To successfully respond to changing habitat, climate or harvest, managers need to identify the most effective strategies to reverse population trends of declining species and/or manage harvest of game species. A classic approach in conservation biology for the last two decades has been the use of matrix population models to determine the most important vital rates affecting population growth rate (λ), that is, sensitivity. Ecologists quickly realized the critical role of environmental variability in vital rates affecting λ by developing approaches such as life-stage simulation analysis (LSA) that account for both sensitivity and variability of a vital rate. These LSA methods used matrix-population modeling and Monte Carlo simulation methods, but faced challenges in integrating data from different sources, disentangling process and sampling variation, and in their flexibility. Here, we developed a Bayesian integrated population model (IPM) for two populations of a large herbivore, elk (Cervus canadensis) in Montana, USA. We then extended the IPM to evaluate sensitivity in a Bayesian framework.
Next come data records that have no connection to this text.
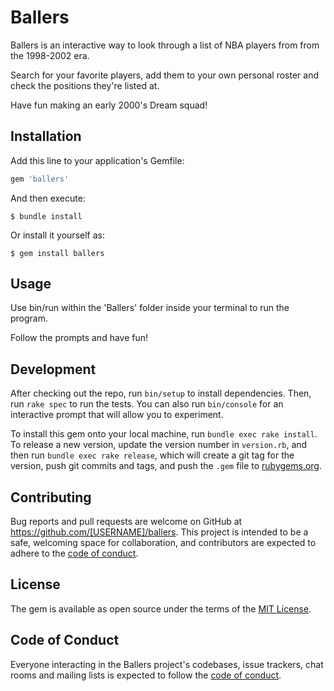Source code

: # Ballers

Ballers is an interactive way to look through a list of NBA players from from the 1998-2002 era.

Search for your favorite players, add them to your own personal roster and check the positions they're listed at.

Have fun making an early 2000's Dream squad!

## Installation

Add this line to your application's Gemfile:

```ruby
gem 'ballers'
```

And then execute:

    $ bundle install

Or install it yourself as:

    $ gem install ballers

## Usage

Use bin/run within the 'Ballers' folder inside your terminal to run the program.

Follow the prompts and have fun!

## Development

After checking out the repo, run `bin/setup` to install dependencies. Then, run `rake spec` to run the tests. You can also run `bin/console` for an interactive prompt that will allow you to experiment.

To install this gem onto your local machine, run `bundle exec rake install`. To release a new version, update the version number in `version.rb`, and then run `bundle exec rake release`, which will create a git tag for the version, push git commits and tags, and push the `.gem` file to [rubygems.org](https://rubygems.org).

## Contributing

Bug reports and pull requests are welcome on GitHub at https://github.com/[USERNAME]/ballers. This project is intended to be a safe, welcoming space for collaboration, and contributors are expected to adhere to the [code of conduct](https://github.com/[USERNAME]/ballers/blob/master/CODE_OF_CONDUCT.md).


## License

The gem is available as open source under the terms of the [MIT License](https://opensource.org/licenses/MIT).

## Code of Conduct

Everyone interacting in the Ballers project's codebases, issue trackers, chat rooms and mailing lists is expected to follow the [code of conduct](https://github.com/[USERNAME]/ballers/blob/master/CODE_OF_CONDUCT.md).
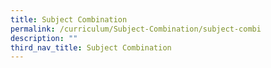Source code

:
 ```yaml
---
title: Subject Combination
permalink: /curriculum/Subject-Combination/subject-combi
description: ""
third_nav_title: Subject Combination
---
```

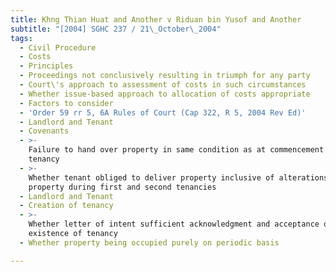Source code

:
 ```yaml
---
title: Khng Thian Huat and Another v Riduan bin Yusof and Another
subtitle: "[2004] SGHC 237 / 21\_October\_2004"
tags:
  - Civil Procedure
  - Costs
  - Principles
  - Proceedings not conclusively resulting in triumph for any party
  - Court\'s approach to assessment of costs in such circumstances
  - Whether issue-based approach to allocation of costs appropriate
  - Factors to consider
  - 'Order 59 rr 5, 6A Rules of Court (Cap 322, R 5, 2004 Rev Ed)'
  - Landlord and Tenant
  - Covenants
  - >-
    Failure to hand over property in same condition as at commencement of third
    tenancy
  - >-
    Whether tenant obliged to deliver property inclusive of alterations made to
    property during first and second tenancies
  - Landlord and Tenant
  - Creation of tenancy
  - >-
    Whether letter of intent sufficient acknowledgment and acceptance of
    existence of tenancy
  - Whether property being occupied purely on periodic basis

---
```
We integrated known-fate survival data from radio-marked adults and juveniles, fecundity data, and population counts in a hierarchical population model that explicitly accounted for process and sampling variance. Next, we tested the prevailing paradigm in large herbivore population ecology that juvenile survival of neonates <90 d old drives λ using our Bayesian LSA approach. In contrast to the prevailing paradigm in large herbivore ecology, we found that adult female survival explained more of the variation in λ than elk calf survival, and that summer and winter elk calf survival periods were nearly equivalent in importance for λ. Our Bayesian IPM improved precision of our vital rate estimates and highlighted discrepancies between count and vital rate data that could refine population monitoring, demonstrating that combining sensitivity analysis with population modeling in a Bayesian framework can provide multiple advantages. Our Bayesian LSA framework will provide a useful approach to addressing conservation challenges across a variety of species and data types.